About this task
Keep the images out and set the listing below down word for word.

Data records
┄┄┄┄┄┄┄┄┄┄

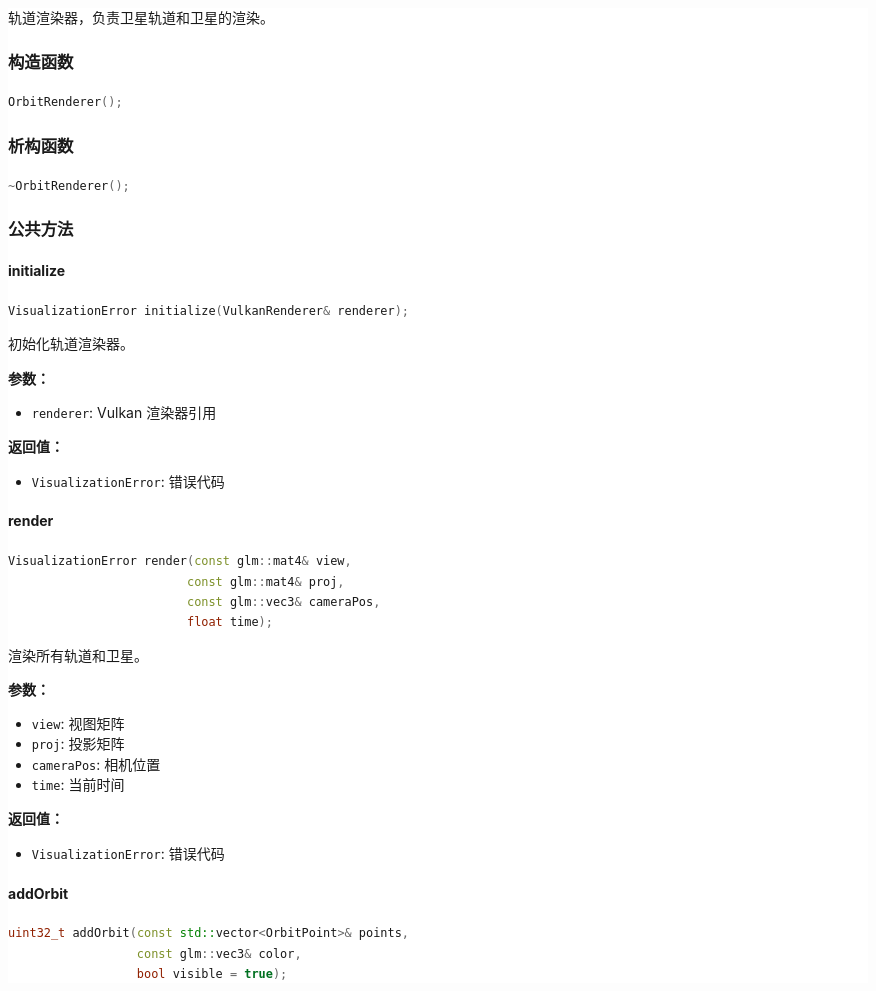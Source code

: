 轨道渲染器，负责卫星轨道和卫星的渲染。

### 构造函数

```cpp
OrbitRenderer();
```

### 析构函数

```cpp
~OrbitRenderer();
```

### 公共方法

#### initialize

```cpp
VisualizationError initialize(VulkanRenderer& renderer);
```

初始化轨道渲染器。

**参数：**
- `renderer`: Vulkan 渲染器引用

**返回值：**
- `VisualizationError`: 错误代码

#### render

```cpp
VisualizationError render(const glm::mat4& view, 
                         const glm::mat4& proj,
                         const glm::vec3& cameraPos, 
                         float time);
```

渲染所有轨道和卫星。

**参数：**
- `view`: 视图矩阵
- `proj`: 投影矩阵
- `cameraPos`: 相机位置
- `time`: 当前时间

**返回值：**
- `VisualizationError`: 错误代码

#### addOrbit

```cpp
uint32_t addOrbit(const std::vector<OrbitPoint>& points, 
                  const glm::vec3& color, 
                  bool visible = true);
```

┄┄┄┄┄┄┄┄┄┄

Response to this task
Source code

: 轨道渲染器，负责卫星轨道和卫星的渲染。

### 构造函数

```cpp
OrbitRenderer();
```

### 析构函数

```cpp
~OrbitRenderer();
```

### 公共方法

#### initialize

```cpp
VisualizationError initialize(VulkanRenderer& renderer);
```

初始化轨道渲染器。

**参数：**
- `renderer`: Vulkan 渲染器引用

**返回值：**
- `VisualizationError`: 错误代码

#### render

```cpp
VisualizationError render(const glm::mat4& view, 
                         const glm::mat4& proj,
                         const glm::vec3& cameraPos, 
                         float time);
```

渲染所有轨道和卫星。

**参数：**
- `view`: 视图矩阵
- `proj`: 投影矩阵
- `cameraPos`: 相机位置
- `time`: 当前时间

**返回值：**
- `VisualizationError`: 错误代码

#### addOrbit

```cpp
uint32_t addOrbit(const std::vector<OrbitPoint>& points, 
                  const glm::vec3& color, 
                  bool visible = true);
```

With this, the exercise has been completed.